Le défaut d’ensemble en histoire équivaut à l’erreur. Faute d’ensemble, on perd de vue la proportionnalité des faits ; dès lors, toute la science du passé devient informe sous nos yeux. On fausse l’histoire en ôtant aux faits leur mesure. On ne ment pas, on ne tronque pas absolument, on n’ajoute pas, mais on groupe les objets, et on dirige où l’on veut la lumière qui les montre. On a deux manières inverses de voir, l’une qui grossit, l’autre qui diminue, ce qui détruit toute la vérité du spectacle ; on voit, comme cet animal de la fable, successivement avec les verres opposés de cette lunette.

On voit de près tout ce qui charme.

On voit de loin ce qui déplaît.

Par là, on peut établir par l’histoire les plus redoutables mensonges et les plus pernicieuses erreurs. C’est pour cela que M. de Maistre a pu dire : « L’histoire depuis trois cents ans, est une conspiration permanente contre la vérité. » Parole capitale, à laquelle on commence à faire droit.

Je voudrais pour cette seconde éducation que vous entreprenez par amour de la vérité, vous voir reprendre vos études historiques en commençant par l’histoire universelle, vue d’abord dans le plus rapide ensemble. Dès ce premier coup d’œil jeté sur toute l’histoire, je voudrais faire entrer toute la science comparée que comporte l’histoire, astronomie, géologie, géographie, philologie, philosophie, théologie. Évidemment l’esprit moderne travaille à la philosophie de l’histoire, et la vanité d’un si grand nombre de tentatives malheureuses sur ce point n’empêche pas cette tendance d’être profondément utile et vraie.

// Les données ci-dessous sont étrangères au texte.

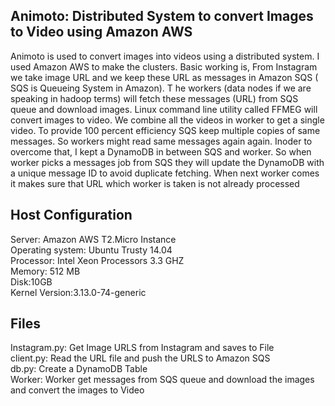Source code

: 
Animoto: Distributed System to convert Images to Video using Amazon AWS
--------

Animoto is used to convert images into videos using a distributed system. I used Amazon AWS to make the clusters.  Basic working is, From Instagram we take image URL and we keep these URL as messages in Amazon SQS ( SQS is Queueing System in Amazon). T
he workers (data nodes if we are speaking in hadoop terms) will fetch these messages (URL) from SQS queue and download images.
Linux command line utility called FFMEG will convert images to video. We combine all the videos in worker to get a single video. 
To provide 100 percent efficiency SQS keep multiple copies of same messages. 
So workers might read same messages again again. Inoder to overcome that, I kept a DynamoDB in between SQS and worker. 
So when worker picks a messages job from SQS they will update the DynamoDB with a unique message ID  to avoid duplicate fetching. 
When next worker comes it makes sure that URL which worker is taken is not already processed

Host Configuration
------------------
Server: Amazon AWS T2.Micro Instance<br />
Operating system: Ubuntu Trusty 14.04<br />
Processor:  Intel Xeon Processors 3.3 GHZ<br />
Memory: 512 MB<br />
Disk:10GB<br />
Kernel Version:3.13.0-74-generic<br />


Files
------------------
Instagram.py: Get Image URLS from Instagram and saves to File<br />
client.py: Read the URL file and push the URLS to Amazon SQS<br />
db.py: Create a DynamoDB Table<br />
Worker: Worker get messages from SQS queue and download the images and convert the images to Video<br />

Et puisque j’ai nommé la théologie, je voudrais, en effet, que l’histoire fût pour vous une étude sacrée, et que vous pussiez dire avec Ritter : « Cette science est pour moi une religion. » Je voudrais qu’avec saint Augustin et Bossuet, vous pussiez contempler dans son ensemble la marche du genre humain, en y cherchant cette trace de Dieu dont un prophète a dit : « Seigneur, qu’il nous soit donné de connaître votre route sur cette terre, et votre plan providentiel pour le salut de tous les peuples[28]. » Est-ce que le progrès de l’histoire est autre chose que le progrès de la religion ? Est-ce qu’on ne peut pas donner de la religion et de l’histoire cette seule et même définition : « Le progrès de l’union des hommes entre eux et avec Dieu ? »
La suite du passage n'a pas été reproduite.